The Association of Corporate Counsel (“ACC”) provides on their website a sample Legal Department Client Satisfaction Survey. While every company would want to customize their own survey, the ACC survey does an excellent job of setting forth those categories of legal department performance that are of critical importance to the client.

The survey then asks the client to rate the legal department on a numeric scale in each category. Our own experience as legal search consultants confirms that the categories identified by ACC are the ones emphasized over and over again by our corporate clients. What are the categories that legal departments will be judged on?

1. Aptitude and Drafting Skills. This is the bread and butter of lawyering. Clients look to their lawyers to have the ability to provide, in essence, the correct legal answer to a wide variety of problems that arise in the business. Lawyers must be capable of advanced legal reasoning, they must know the law, and, because so many in-house positions are transactional in nature, clients look to lawyers to effectively memorialize business agreements. By “effectively” the clients mean that the lawyers will draft agreements that accurately reflect the business under­standing while, at the same time, shielding the company from undue risk, ambiguity, and misunderstanding. The ability of lawyers to deliver the core competencies of lawyering is a primary criterion that clients will assess, and one the lawyers themselves often believe that clients are not necessarily qualified to measure.

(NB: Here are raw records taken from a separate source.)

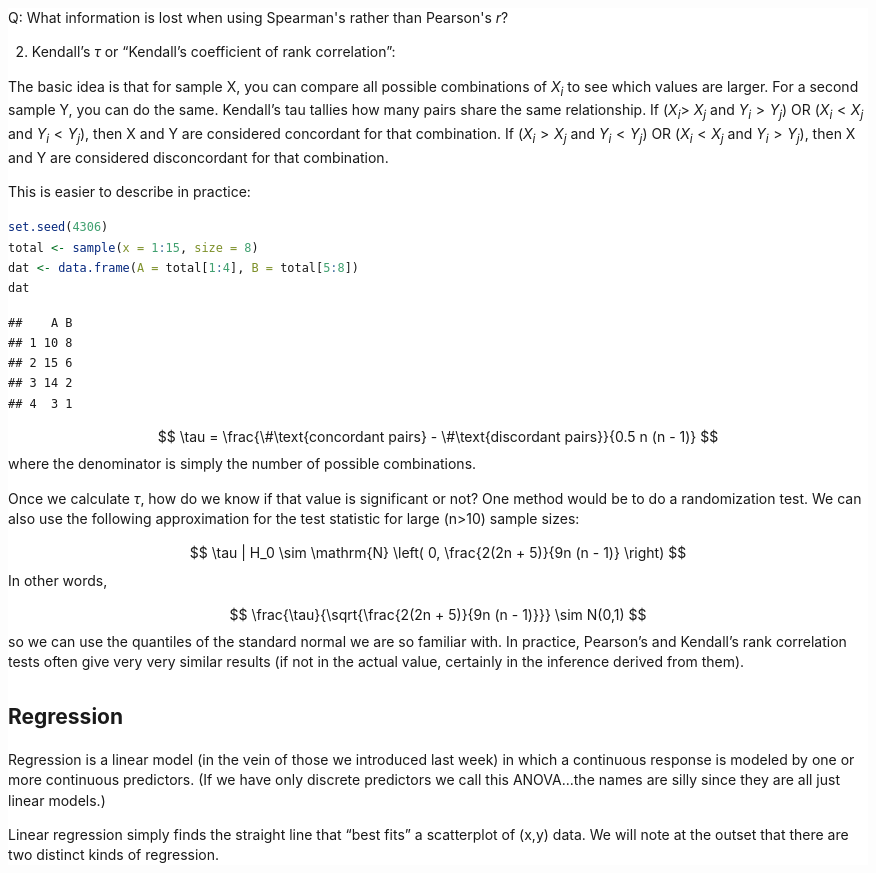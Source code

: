 Q: What information is lost when using Spearman's rather than Pearson's $r$?

2.	Kendall’s $\tau$ or “Kendall’s coefficient of rank correlation”: 

The basic idea is that for sample X, you can compare all possible combinations of $X_{i}$ to see which values are larger. For a second sample Y, you can do the same. Kendall’s tau tallies how many pairs share the same relationship. If ($X_{i}$> $X_{j}$ and $Y_{i} > Y_{j}$) OR ($X_{i}< X_{j}$ and $Y_{i}< Y_{j}$), then X and Y are considered concordant for that combination. If ($X_{i}> X_{j}$ and $Y_{i}< Y_{j}$) OR ($X_{i}< X_{j}$ and $Y_{i}> Y_{j}$), then X and Y are considered disconcordant for that combination.

This is easier to describe in practice:


```r
set.seed(4306)
total <- sample(x = 1:15, size = 8)
dat <- data.frame(A = total[1:4], B = total[5:8])
dat
```

```
##    A B
## 1 10 8
## 2 15 6
## 3 14 2
## 4  3 1
```

$$
\tau = \frac{\#\text{concordant pairs} - \#\text{discordant pairs}}{0.5 n (n - 1)}
$$
where the denominator is simply the number of possible combinations.

Once we calculate $\tau$, how do we know if that value is significant or not? One method would be to do a randomization test. We can also use the following approximation for the test statistic for large (n>10) sample sizes:

$$
\tau | H_0 \sim \mathrm{N} \left( 0, \frac{2(2n + 5)}{9n (n - 1)} \right)
$$
In other words, 

$$
\frac{\tau}{\sqrt{\frac{2(2n + 5)}{9n (n - 1)}}} \sim N(0,1)
$$
so we can use the quantiles of the standard normal we are so familiar with. In practice, Pearson’s and Kendall’s rank correlation tests often give very very similar results (if not in the actual value, certainly in the inference derived from them).

## Regression

Regression is a linear model (in the vein of those we introduced last week) in which a continuous response is modeled by one or more continuous predictors. (If we have only discrete predictors we call this ANOVA...the names are silly since they are all just linear models.)

Linear regression simply finds the straight line that “best fits” a scatterplot of (x,y) data.
We will note at the outset that there are two distinct kinds of regression. 
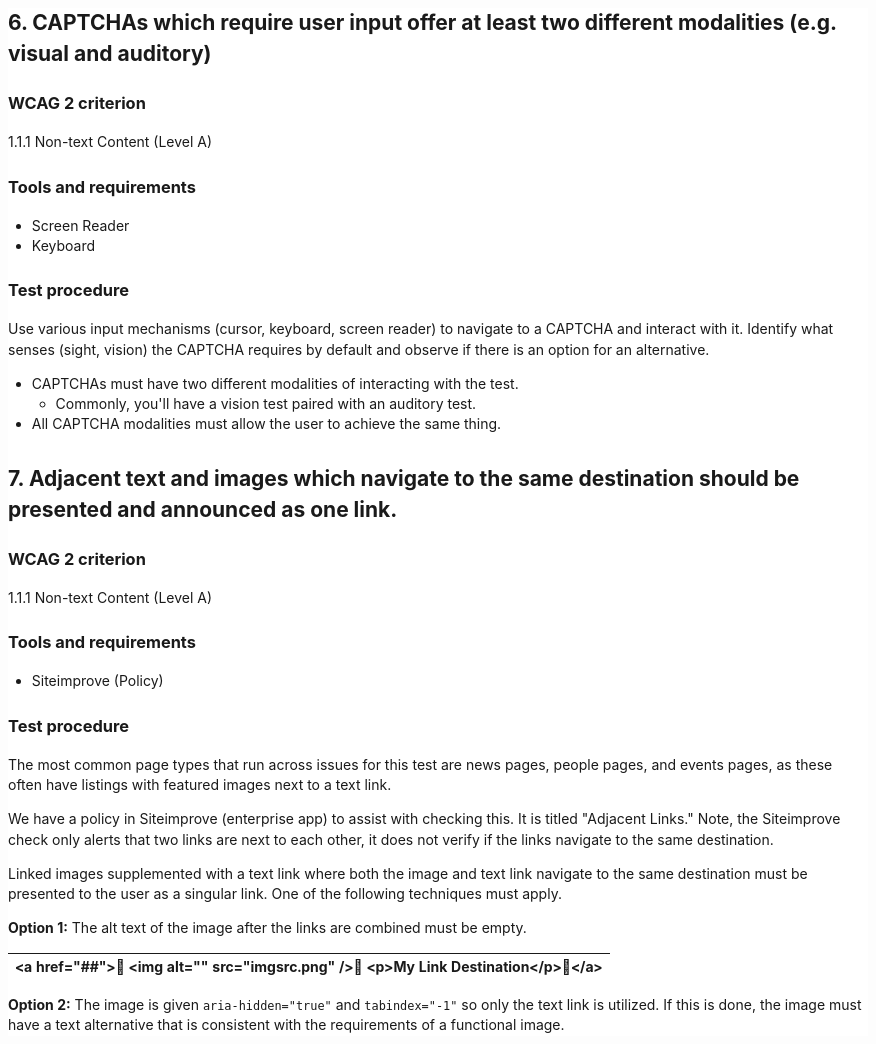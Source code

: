 ##  6. CAPTCHAs which require user input offer at least two different modalities (e.g. visual and auditory)

### WCAG 2 criterion

1.1.1 Non-text Content (Level A)

### Tools and requirements

* Screen Reader  
* Keyboard

### Test procedure

Use various input mechanisms (cursor, keyboard, screen reader) to navigate to a CAPTCHA and interact with it.  Identify what senses (sight, vision) the CAPTCHA requires by default and observe if there is an option for an alternative.

* CAPTCHAs must have two different modalities of interacting with the test.  
  * Commonly, you'll have a vision test paired with an auditory test.  
* All CAPTCHA modalities must allow the user to achieve the same thing.

##  7. Adjacent text and images which navigate to the same destination should be presented and announced as one link.

### WCAG 2 criterion

1.1.1 Non-text Content (Level A)

### Tools and requirements

* Siteimprove (Policy)

### Test procedure

The most common page types that run across issues for this test are news pages, people pages, and events pages, as these often have listings with featured images next to a text link.

We have a policy in Siteimprove (enterprise app) to assist with checking this.  It is titled "Adjacent Links."  Note, the Siteimprove check only alerts that two links are next to each other, it does not verify if the links navigate to the same destination.

Linked images supplemented with a text link where both the image and text link navigate to the same destination must be presented to the user as a singular link.  One of the following techniques must apply.

**Option 1:** The alt text of the image after the links are combined must be empty. 

| \<a href\="\#\#"\>	\<img alt\="" src\="imgsrc.png" /\>	\<p\>My Link Destination\</p\>\</a\> |
| :---- |

**Option 2:** The image is given `aria-hidden="true"` and `tabindex="-1"` so only the text link is utilized.  If this is done, the image must have a text alternative that is consistent with the requirements of a functional image.
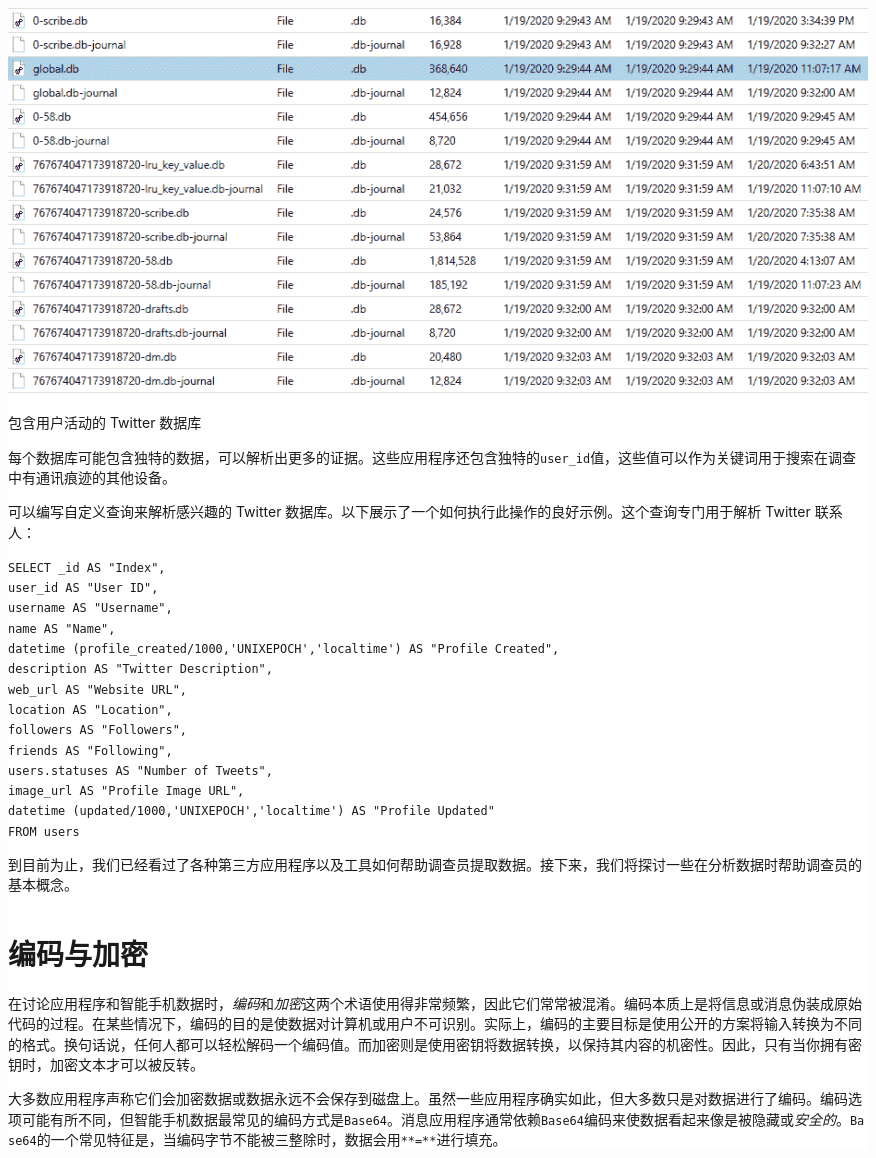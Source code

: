 ![](img/18ddd4ee-fc75-447a-a810-1934b38a18e5.png)

包含用户活动的 Twitter 数据库

每个数据库可能包含独特的数据，可以解析出更多的证据。这些应用程序还包含独特的`user_id`值，这些值可以作为关键词用于搜索在调查中有通讯痕迹的其他设备。

可以编写自定义查询来解析感兴趣的 Twitter 数据库。以下展示了一个如何执行此操作的良好示例。这个查询专门用于解析 Twitter 联系人：

```
SELECT _id AS "Index", 
user_id AS "User ID", 
username AS "Username", 
name AS "Name", 
datetime (profile_created/1000,'UNIXEPOCH','localtime') AS "Profile Created", 
description AS "Twitter Description", 
web_url AS "Website URL",
location AS "Location",
followers AS "Followers", 
friends AS "Following", 
users.statuses AS "Number of Tweets",
image_url AS "Profile Image URL", 
datetime (updated/1000,'UNIXEPOCH','localtime') AS "Profile Updated" 
FROM users
```

到目前为止，我们已经看过了各种第三方应用程序以及工具如何帮助调查员提取数据。接下来，我们将探讨一些在分析数据时帮助调查员的基本概念。

# 编码与加密

在讨论应用程序和智能手机数据时，*编码*和*加密*这两个术语使用得非常频繁，因此它们常常被混淆。编码本质上是将信息或消息伪装成原始代码的过程。在某些情况下，编码的目的是使数据对计算机或用户不可识别。实际上，编码的主要目标是使用公开的方案将输入转换为不同的格式。换句话说，任何人都可以轻松解码一个编码值。而加密则是使用密钥将数据转换，以保持其内容的机密性。因此，只有当你拥有密钥时，加密文本才可以被反转。

大多数应用程序声称它们会加密数据或数据永远不会保存到磁盘上。虽然一些应用程序确实如此，但大多数只是对数据进行了编码。编码选项可能有所不同，但智能手机数据最常见的编码方式是`Base64`。消息应用程序通常依赖`Base64`编码来使数据看起来像是被隐藏或*安全的*。`Base64`的一个常见特征是，当编码字节不能被三整除时，数据会用`**=**`进行填充。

2. Risk Assessment and Business Literacy. One recurring concern that clients often express is that their in-house lawyers are not “business savvy” enough and do not place their legal analysis within a larger business context, which would help the client to appropriately assess various risk factors. The ACC Client Survey poses this question in multiple ways, including asking the client to rate the lawyers on the following proposition: “Demonstrating commitment to helping me find a way to achieve my business objectives instead of just saying -no-.” Of course, it is not possible for lawyers to score well in this category unless they have a deep understanding of the business itself.

In turn, it is not possible for lawyers to possess such an understanding unless they are familiar with basic business and accounting concepts. Clients will measure a lawyer's aptitude in this area.

3. Communication Skills. Every in-house client survey I have ever reviewed contains multiple questions concerning a lawyer's ability to effectively commu­nicate within the company. This means being able to explain complex legal concepts in terms that non-lawyers can understand. It also means being honest, straight-forward and candid with clients. Lawyers will be judged on their ability to effectively communicate in three basic settings: the group meeting, one-on- one meetings, and brief written summaries. High competency in aptitude and risk assessment/legal writing skills will be wasted if the lawyer is unable to communicate to the client in ways the client can understand.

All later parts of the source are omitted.